To determine the contribution of topography to any deviation of the diffusion from Brownian, the topography must be established, which is non-trivial given the dynamics, folding potential and thickness (<5 nm) of biological membranes. Our findings suggest a scheme for disentangling the topographical component from other sources of anomalous diffusion (Fig. 8). Firstly, create a 3D model of the surface. Secondly, run simulations with multiple start points covering the area of the SPT tracks producing probability distributions. Finally, assess whether or not the recorded tracks are consistent with the distribution generated in the simulations44. Note that, as visualised in Suppl. Figure 1, the variation between tracks is substantial, meaning that many tracks over the same surface are required to determine whether anomalous diffusion is indeed taking place29. That the start position is important for the simulations further emphasises the need for a large number of starting points for proper surface characterisation.
When topography has not been considered as a cause of anomalous diffusion, the norm, the resulting plasma membrane models are questionable since the primary objective is to understand the interaction of molecules with a biological surface, not to characterise spreading patterns over an unknown and varying topography. Establishing and factoring out topography needs to be done before invoking more complex explanations for reduced and anomalous diffusion – Occam rules.

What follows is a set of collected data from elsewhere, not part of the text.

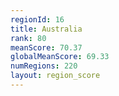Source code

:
 ```yaml
---
regionId: 16
title: Australia
rank: 80
meanScore: 70.37
globalMeanScore: 69.33
numRegions: 220
layout: region_score
---
```

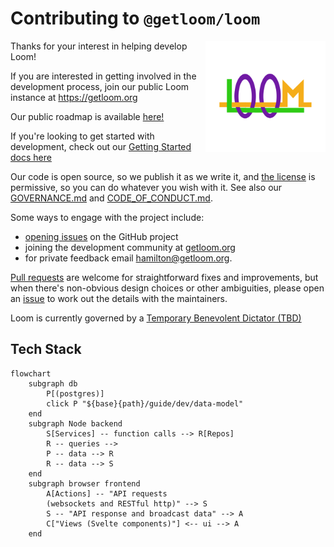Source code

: # Contributing to `@getloom/loom`
[<img src="/static/loom.png" align="right" width="192" height="178">](https://getloom.org)

Thanks for your interest in helping develop Loom!

If you are interested in getting involved in the development process, join our public Loom instance at https://getloom.org

Our public roadmap is available [here!](https://getloom.org/roadmap)

If you're looking to get started with development, check out our [Getting Started docs here](./docs/developers/getting_started.md)

Our code is open source, so we publish it as we write it,
and [the license](LICENSE) is permissive, so you can do whatever you wish with it.
See also our [GOVERNANCE.md](GOVERNANCE.md)
and [CODE_OF_CONDUCT.md](CODE_OF_CONDUCT.md).

Some ways to engage with the project include:
* [opening issues](https://github.com/getloom/loom/issues) on the GitHub project
* joining the development community at [getloom.org](https://getloom.org)
* for private feedback email [hamilton@getloom.org](mailto:hamilton@getloom.org).

[Pull requests](https://github.com/getloom/loom/pulls)
are welcome for straightforward fixes and improvements,
but when there's non-obvious design choices or other ambiguities,
please open an [issue](https://github.com/getloom/loom/issues)
to work out the details with the maintainers.

Loom is currently governed by a
[Temporary Benevolent Dictator (TBD)](GOVERNANCE.md)

## Tech Stack
```mermaid
flowchart
	subgraph db
		P[(postgres)]
		click P "${base}{path}/guide/dev/data-model"
	end
	subgraph Node backend
		S[Services] -- function calls --> R[Repos]
		R -- queries -->
		P -- data --> R
		R -- data --> S
	end
	subgraph browser frontend
		A[Actions] -- "API requests
		(websockets and RESTful http)" --> S
		S -- "API response and broadcast data" --> A
		C["Views (Svelte components)"] <-- ui --> A
	end	
```
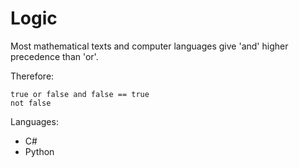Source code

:# Logic

Most mathematical texts and computer languages give 'and' higher
precedence than 'or'.

Therefore:

```
true or false and false == true
not false
```

Languages:
 - C\#
 - Python
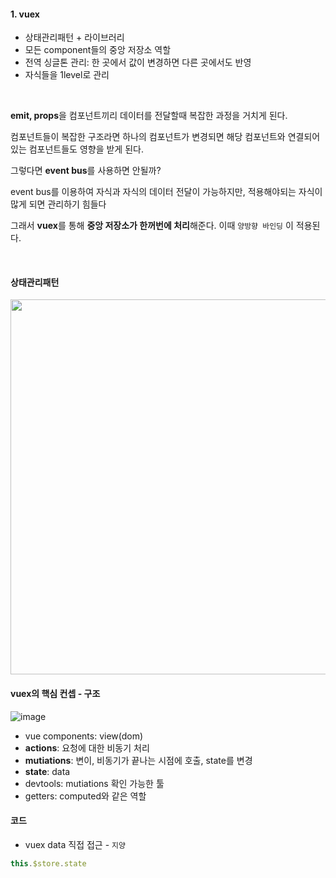 #### 1. vuex

- 상태관리패턴 + 라이브러리
- 모든 component들의 중앙 저장소 역할
- 전역 싱글톤 관리: 한 곳에서 값이 변경하면 다른 곳에서도 반영
- 자식들을 1level로 관리

<br>

**emit, props**을 컴포넌트끼리 데이터를 전달할때 복잡한 과정을 거치게 된다. <br>

컴포넌트들이 복잡한 구조라면 하나의 컴포넌트가 변경되면 해당 컴포넌트와 연결되어있는 컴포넌트들도 영향을 받게 된다. <br> 

그렇다면 **event bus**를 사용하면 안될까? <br>

event bus를 이용하여 자식과 자식의 데이터 전달이 가능하지만, 적용해야되는 자식이 많게 되면 관리하기 힘들다 <br>

그래서 **vuex**를 통해 **중앙 저장소가 한꺼번에 처리**해준다. 이때 `양방향 바인딩` 이 적용된다. <br>

<br>

#### 상태관리패턴
<img src="https://user-images.githubusercontent.com/62600984/118421230-b2ef3600-b6fb-11eb-86a0-68486394102e.png" width=600px>

<br>

#### vuex의 핵심 컨셉 - 구조
![image](https://user-images.githubusercontent.com/62600984/118421257-c26e7f00-b6fb-11eb-9c85-8e346d28fd55.png)

- vue components: view(dom)
- **actions**: 요청에 대한 비동기 처리
- **mutiations**: 변이, 비동기가 끝나는 시점에 호출, state를 변경
- **state**: data
- devtools: mutiations 확인 가능한 툴
- getters: computed와 같은 역할


#### 코드

- vuex data 직접 접근 - `지양`

```javascript
this.$store.state
```
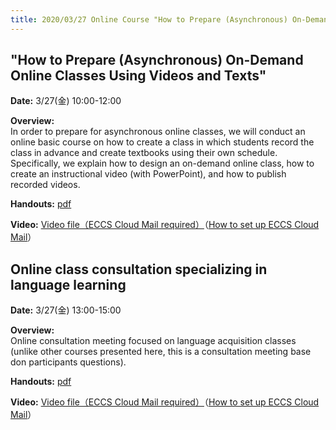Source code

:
 ```yaml
---
title: 2020/03/27 Online Course "How to Prepare (Asynchronous) On-Demand Online Classes Using Videos and Texts" and "Online Class Consultation Meetings Specializing in Language Learning"
---
```


## "How to Prepare (Asynchronous) On-Demand Online Classes Using Videos and Texts"

**Date:** 3/27(金) 10:00-12:00 
  
  
**Overview:**  
In order to prepare for asynchronous online classes, we will conduct an online basic course on how to create a class in which students record the class in advance and create textbooks using their own schedule. Specifically, we explain how to design an on-demand online class, how to create an instructional video (with PowerPoint), and how to publish recorded videos.

**Handouts:** <a href="seminar_ondemand.pdf">pdf</a>  
  
  
**Video:** <a href="https://sites.google.com/g.ecc.u-tokyo.ac.jp/utelecon-movies/events/2020-03-27-1">Video file（ECCS Cloud Mail required）</a>（<a href="https://hwb.ecc.u-tokyo.ac.jp/wp/literacy/email/initialize/" target="_blank">How to set up ECCS Cloud Mail</a>）  


## Online class consultation specializing in language learning

**Date:** 3/27(金) 13:00-15:00  
  
  
**Overview:**  
Online consultation meeting focused on language acquisition classes (unlike other courses presented here, this is a consultation meeting base don participants questions).  
  
**Handouts:** <a href="talk_language_education.pdf">pdf</a>  

  
**Video:** <a href="https://sites.google.com/g.ecc.u-tokyo.ac.jp/utelecon-movies/events/2020-03-27-2">Video file（ECCS Cloud Mail required）</a>（<a href="https://hwb.ecc.u-tokyo.ac.jp/wp/literacy/email/initialize/" target="_blank">How to set up ECCS Cloud Mail</a>）  




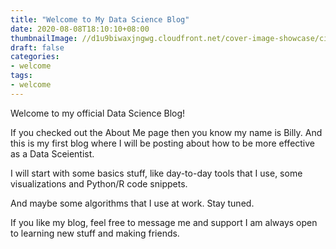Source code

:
 ```yaml
---
title: "Welcome to My Data Science Blog"
date: 2020-08-08T18:10:10+08:00
thumbnailImage: //d1u9biwaxjngwg.cloudfront.net/cover-image-showcase/city-750.jpg
draft: false
categories:
- welcome
tags:
- welcome
---
```

Welcome to my official Data Science Blog!

If you checked out the About Me page then you know my name is Billy. And this is my first blog where I will be posting about how to be more effective as a Data Sceientist.

I will start with some basics stuff, like day-to-day tools that I use, some visualizations and Python/R code snippets.

And maybe some algorithms that I use at work. Stay tuned.

If you like my blog, feel free to message me and support I am always open to learning new stuff and making friends.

In conclusion membrane topography has been identified as a cause of both the consistent underestimation of diffusion and the overestimation of apparent anomalous diffusion. Measurements are more accurate when the topography is known and distance measurements are kept within the surface, i.e., using the SWSD on a high-resolution 3D surface. Membrane topography itself can also cause apparent anomalous diffusion by allowing increased or decreased spread of the diffusion species. To factor out the topographically induced anomalous diffusion simulations of simple diffusion over the surface is required.